● **WHAT TO PRODUCE**: The result should be the line with "The identity function also" followed by every remaining line of the entries, each reproduced exactly, with nothing else.
═══ MATERIAL SUPPLIED
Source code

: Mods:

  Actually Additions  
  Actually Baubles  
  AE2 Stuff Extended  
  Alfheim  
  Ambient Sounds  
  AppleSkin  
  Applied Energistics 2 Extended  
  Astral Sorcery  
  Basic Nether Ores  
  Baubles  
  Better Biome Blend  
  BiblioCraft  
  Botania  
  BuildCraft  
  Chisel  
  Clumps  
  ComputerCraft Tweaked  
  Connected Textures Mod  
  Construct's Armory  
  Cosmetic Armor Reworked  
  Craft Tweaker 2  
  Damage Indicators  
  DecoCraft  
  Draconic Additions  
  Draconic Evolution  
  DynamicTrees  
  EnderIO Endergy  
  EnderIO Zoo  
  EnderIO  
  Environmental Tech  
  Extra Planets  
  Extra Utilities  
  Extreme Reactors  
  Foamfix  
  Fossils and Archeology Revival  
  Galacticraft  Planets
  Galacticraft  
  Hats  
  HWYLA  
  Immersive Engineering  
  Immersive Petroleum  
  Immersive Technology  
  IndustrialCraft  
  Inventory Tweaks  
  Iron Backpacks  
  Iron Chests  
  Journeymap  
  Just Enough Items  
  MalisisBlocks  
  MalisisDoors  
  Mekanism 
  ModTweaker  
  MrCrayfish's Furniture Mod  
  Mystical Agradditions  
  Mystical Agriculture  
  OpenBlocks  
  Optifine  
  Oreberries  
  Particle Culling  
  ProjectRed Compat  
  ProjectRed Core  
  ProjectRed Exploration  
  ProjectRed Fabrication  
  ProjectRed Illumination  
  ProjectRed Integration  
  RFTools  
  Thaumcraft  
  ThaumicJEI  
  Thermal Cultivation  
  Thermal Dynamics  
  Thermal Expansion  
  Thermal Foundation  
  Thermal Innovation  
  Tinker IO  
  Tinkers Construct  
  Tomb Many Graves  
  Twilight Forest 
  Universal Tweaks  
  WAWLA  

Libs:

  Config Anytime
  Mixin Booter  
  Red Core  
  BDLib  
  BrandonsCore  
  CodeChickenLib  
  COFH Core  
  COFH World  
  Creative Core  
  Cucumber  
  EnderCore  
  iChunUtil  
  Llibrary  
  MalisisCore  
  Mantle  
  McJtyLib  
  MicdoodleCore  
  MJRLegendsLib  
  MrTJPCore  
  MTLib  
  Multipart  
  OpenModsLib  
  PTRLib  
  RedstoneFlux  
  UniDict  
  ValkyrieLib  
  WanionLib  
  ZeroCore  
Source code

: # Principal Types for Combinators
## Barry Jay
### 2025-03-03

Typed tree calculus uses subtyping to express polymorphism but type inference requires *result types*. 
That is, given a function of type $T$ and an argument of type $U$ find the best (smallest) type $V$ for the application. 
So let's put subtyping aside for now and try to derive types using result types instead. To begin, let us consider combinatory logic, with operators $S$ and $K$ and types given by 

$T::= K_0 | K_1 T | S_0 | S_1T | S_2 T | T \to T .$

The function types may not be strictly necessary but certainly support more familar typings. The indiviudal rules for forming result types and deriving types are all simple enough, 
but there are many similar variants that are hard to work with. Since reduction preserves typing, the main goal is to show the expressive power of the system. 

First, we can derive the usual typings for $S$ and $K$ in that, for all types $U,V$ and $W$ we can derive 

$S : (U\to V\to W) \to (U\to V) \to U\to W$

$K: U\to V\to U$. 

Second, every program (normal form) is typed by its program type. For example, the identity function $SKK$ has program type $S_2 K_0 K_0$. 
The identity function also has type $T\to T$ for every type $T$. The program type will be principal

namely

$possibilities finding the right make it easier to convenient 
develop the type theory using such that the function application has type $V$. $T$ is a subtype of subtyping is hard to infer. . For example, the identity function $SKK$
══════
● **RESPONSE**:
The identity function also has type $T\to T$ for every type $T$. The program type will be principal

namely

$possibilities finding the right make it easier to convenient 
develop the type theory using such that the function application has type $V$. $T$ is a subtype of subtyping is hard to infer. . For example, the identity function $SKK$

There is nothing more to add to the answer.